D'autre part, les dispositions des articles L. 321-1, alinéa 3 et L. 321-4-1, alinéa 6 du Code du travail (issues de la loi de modernisation sociale N° Lexbase : L6113ACE) n'exigent l'accord exprès du salarié que dans l'hypothèse où le reclassement proposé porte sur un emploi d'une catégorie inférieure, autrement dit lorsque le reclassement emporte modification du contrat de travail.
Pour autant, deux séries de limites peuvent être posées.
Premièrement, s'agissant d'un droit, il ne pourra être mis en oeuvre par le salarié dans des conditions abusives. La théorie de l'abus de droit devrait pouvoir jouer en ce cas. Il s'agissait d'ailleurs du moyen invoqué par l'employeur en l'espèce, mais les juges du fond avaient estimé que ce droit de refuser n'avait pas été mis en oeuvre dans des conditions abusives. Ainsi, lorsque le droit de refuser un reclassement est mis en oeuvre hors de sa finalité ou dans l'intention de nuire à l'employeur ou à l'entreprise, le licenciement du salarié sera justifié. Peut-être pourrait-on alors considérer qu'il y a abus lorsque le salarié refuse une proposition de reclassement n'emportant pas une modification de son contrat de travail.
Deuxièmement, même si le salarié a le droit de refuser une proposition de reclassement, le licenciement de ce dernier restera possible en cas de refus de sa part, non pas pour faute, mais pour motif économique. Dans cette hypothèse, le licenciement sera justifié si l'employeur démontre qu'il a notamment satisfait à son obligation de reclassement (Cass. soc., 28 octobre 2002, n° 00-42.350 N° Lexbase : A3975A3M ; Cass. soc., 6 novembre 2002, n° 00-40.693 N° Lexbase : A6726A3I).

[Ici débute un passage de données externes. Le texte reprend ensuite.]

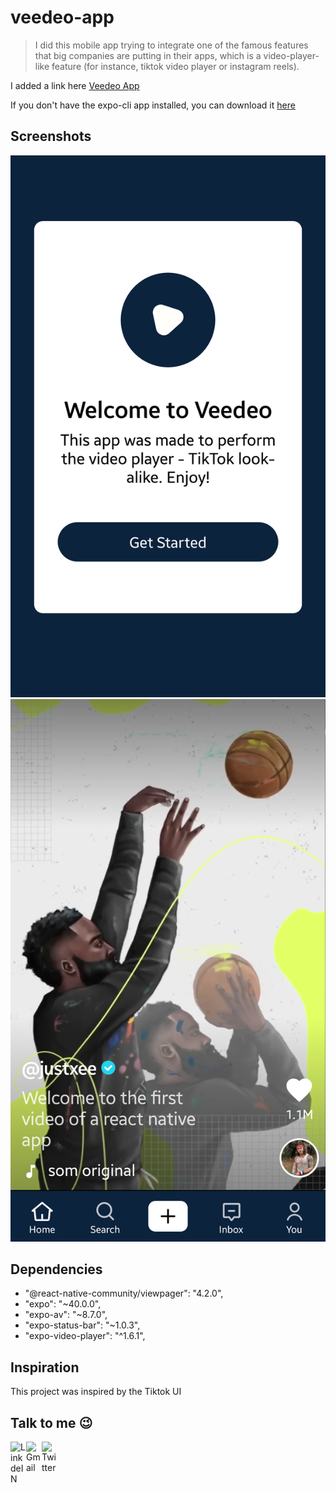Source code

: # veedeo-app
> I did this mobile app trying to integrate one of the famous features that big companies are putting in their apps, which is a video-player-like feature (for instance, tiktok video player or instagram reels).

I added a link here [Veedeo App](https://expo.io/--/to-exp/exp%3A%2F%2Fexp.host%2F%40justxee%2Fveedeo-app)

If you don't have the expo-cli app installed, you can download it [here](https://expo.io/client)

## Screenshots
![Before The App](https://github.com/iamayala/veedeo-app/blob/main/assets/screenshots/bfr-app.png?raw=true=1440x2476)
![In The App](https://github.com/iamayala/veedeo-app/blob/main/assets/screenshots/in-app.png?raw=true=1440x2476)

## Dependencies
* "@react-native-community/viewpager": "4.2.0",
* "expo": "~40.0.0",
* "expo-av": "~8.7.0",
* "expo-status-bar": "~1.0.3",
* "expo-video-player": "^1.6.1",

## Inspiration
This project was inspired by the Tiktok UI

## Talk to me :wink:

<a target="_blank" href="https://www.linkedin.com/in/sergemayala/">
  <img align="left" alt="LinkdeIN" width="25px" src="https://cdn.jsdelivr.net/npm/simple-icons@v3/icons/linkedin.svg" />
</a>
<a target="_blank" href="mailto:ndimayala@gmail.com">
  <img align="left" alt="Gmail" width="25px" src="https://cdn.jsdelivr.net/npm/simple-icons@v3/icons/gmail.svg" />
</a>
<a target="_blank" href="https://twitter.com/mayala_iv">
  <img align="left" alt="Twitter" width="25px" src="https://cdn.jsdelivr.net/npm/simple-icons@v3/icons/twitter.svg" />
</a>
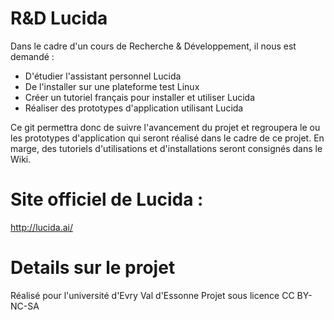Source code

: # R&D Lucida
Dans le cadre d'un cours de Recherche & Développement, il nous est demandé :
- D'étudier l'assistant personnel Lucida
- De l'installer sur une plateforme test Linux
- Créer un tutoriel français pour installer et utiliser Lucida
- Réaliser des prototypes d'application utilisant Lucida

Ce git permettra donc de suivre l'avancement du projet et regroupera le ou les prototypes d'application qui seront réalisé dans le cadre de ce projet.
En marge, des tutoriels d'utilisations et d'installations seront consignés dans le Wiki.

# Site officiel de Lucida : 
http://lucida.ai/

# Details sur le projet

Réalisé pour l'université d'Evry Val d'Essonne
Projet sous licence CC BY-NC-SA

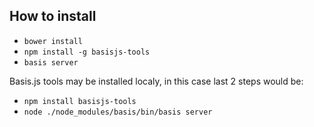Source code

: ## How to install

- `bower install`
- `npm install -g basisjs-tools`
- `basis server`

Basis.js tools may be installed localy, in this case last 2 steps would be:

- `npm install basisjs-tools`
- `node ./node_modules/basis/bin/basis server`
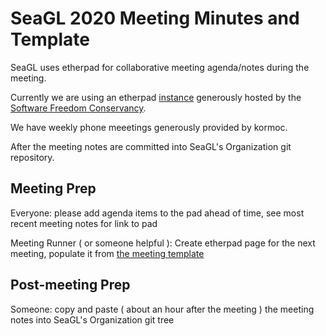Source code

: # SeaGL 2020 Meeting Minutes and Template

SeaGL uses etherpad for collaborative meeting agenda/notes during the meeting.

Currently we are using an etherpad [instance](https://pad.SFConservancy.org/) generously hosted by the [Software Freedom Conservancy](https://www.SFConservancy.org/).

We have weekly phone meeetings generously provided by kormoc.

After the meeting notes are committed into SeaGL's Organization git repository.

## Meeting Prep

Everyone: please add agenda items to the pad ahead of time, see most recent meeting notes for link to pad

Meeting Runner ( or someone helpful ): Create etherpad page for the next meeting, populate it from [the meeting template](template-allhands.md)

## Post-meeting Prep

Someone: copy and paste ( about an hour after the meeting ) the meeting notes into SeaGL's Organization git tree
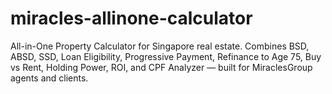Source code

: # miracles-allinone-calculator
All-in-One Property Calculator for Singapore real estate. Combines BSD, ABSD, SSD, Loan Eligibility, Progressive Payment, Refinance to Age 75, Buy vs Rent, Holding Power, ROI, and CPF Analyzer — built for MiraclesGroup agents and clients.
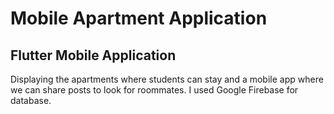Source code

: # Mobile Apartment Application
## Flutter Mobile Application
Displaying the apartments where students can stay and a mobile app where we can share posts to look for roommates. I used Google Firebase for database.
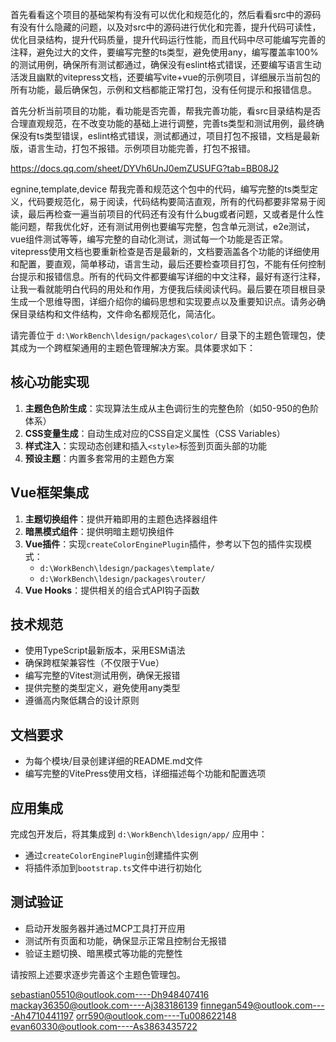 首先看看这个项目的基础架构有没有可以优化和规范化的，然后看看src中的源码有没有什么隐藏的问题，以及对src中的源码进行优化和完善，提升代码可读性，优化目录结构，提升代码质量，提升代码运行性能，而且代码中尽可能编写完善的注释，避免过大的文件，要编写完整的ts类型，避免使用any，编写覆盖率100%的测试用例，确保所有测试都通过，确保没有eslint格式错误，还要编写语言生动活泼且幽默的vitepress文档，还要编写vite+vue的示例项目，详细展示当前包的所有功能，最后确保包，示例和文档都能正常打包，没有任何提示和报错信息。


首先分析当前项目的功能，看功能是否完善，帮我完善功能，看src目录结构是否合理直观规范，在不改变功能的基础上进行调整，完善ts类型和测试用例，最终确保没有ts类型错误，eslint格式错误，测试都通过，项目打包不报错，文档是最新版，语言生动，打包不报错。示例项目功能完善，打包不报错。

https://docs.qq.com/sheet/DYVh6UnJ0emZUSUFG?tab=BB08J2


egnine,template,device
帮我完善和规范这个包中的代码，编写完整的ts类型定义，代码要规范化，易于阅读，代码结构要简洁直观，所有的代码都要非常易于阅读，最后再检查一遍当前项目的代码还有没有什么bug或者问题，又或者是什么性能问题，帮我优化好，还有测试用例也要编写完整，包含单元测试，e2e测试，vue组件测试等等，编写完整的自动化测试，测试每一个功能是否正常。vitepress使用文档也要重新检查是否是最新的，文档要涵盖各个功能的详细使用和配置，要直观，简单移动，语言生动，最后还要检查项目打包，不能有任何控制台提示和报错信息。所有的代码文件都要编写详细的中文注释，最好有逐行注释，让我一看就能明白代码的用处和作用，方便我后续阅读代码。最后要在项目根目录生成一个思维导图，详细介绍你的编码思想和实现要点以及重要知识点。请务必确保目录结构和文件结构，文件命名都规范化，简洁化。


请完善位于 `d:\WorkBench\ldesign/packages\color/` 目录下的主题色管理包，使其成为一个跨框架通用的主题色管理解决方案。具体要求如下：

## 核心功能实现
1. **主题色色阶生成**：实现算法生成从主色调衍生的完整色阶（如50-950的色阶体系）
2. **CSS变量生成**：自动生成对应的CSS自定义属性（CSS Variables）
3. **样式注入**：实现动态创建和插入`<style>`标签到页面头部的功能
4. **预设主题**：内置多套常用的主题色方案

## Vue框架集成
1. **主题切换组件**：提供开箱即用的主题色选择器组件
2. **暗黑模式组件**：提供明暗主题切换组件
3. **Vue插件**：实现`createColorEnginePlugin`插件，参考以下包的插件实现模式：
   - `d:\WorkBench\ldesign/packages\template/`
   - `d:\WorkBench\ldesign/packages\router/`
4. **Vue Hooks**：提供相关的组合式API钩子函数

## 技术规范
- 使用TypeScript最新版本，采用ESM语法
- 确保跨框架兼容性（不仅限于Vue）
- 编写完整的Vitest测试用例，确保无报错
- 提供完整的类型定义，避免使用any类型
- 遵循高内聚低耦合的设计原则

## 文档要求
- 为每个模块/目录创建详细的README.md文件
- 编写完整的VitePress使用文档，详细描述每个功能和配置选项

## 应用集成
完成包开发后，将其集成到 `d:\WorkBench\ldesign/app/` 应用中：
- 通过`createColorEnginePlugin`创建插件实例
- 将插件添加到`bootstrap.ts`文件中进行初始化

## 测试验证
- 启动开发服务器并通过MCP工具打开应用
- 测试所有页面和功能，确保显示正常且控制台无报错
- 验证主题切换、暗黑模式等功能的完整性

请按照上述要求逐步完善这个主题色管理包。

sebastian05510@outlook.com----Dh948407416
mackay36350@outlook.com----Aj383186139
finnegan549@outlook.com----Ah4710441197
orr590@outlook.com----Tu008622148
evan60330@outlook.com----As3863435722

La Cour de cassation semble donc privilégier les dispositions protectrices relatives au salarié menacé de licenciement économique sur le droit commun de l'exécution du contrat de travail, tout comme elle l'a fait s'agissant du salarié déclaré inapte à son poste de travail par le médecin du travail. Elle estime en effet que le refus par ce dernier d'une proposition de reclassement effectuée par son employeur ne constitue pas une faute grave, quelle que soit la mesure de reclassement concernée, qu'elle emporte une modification du contrat de travail ou un simple changement des conditions de travail (Cass. soc., 9 avril 2002, n° 99-44.678 N° Lexbase : A4958AYB).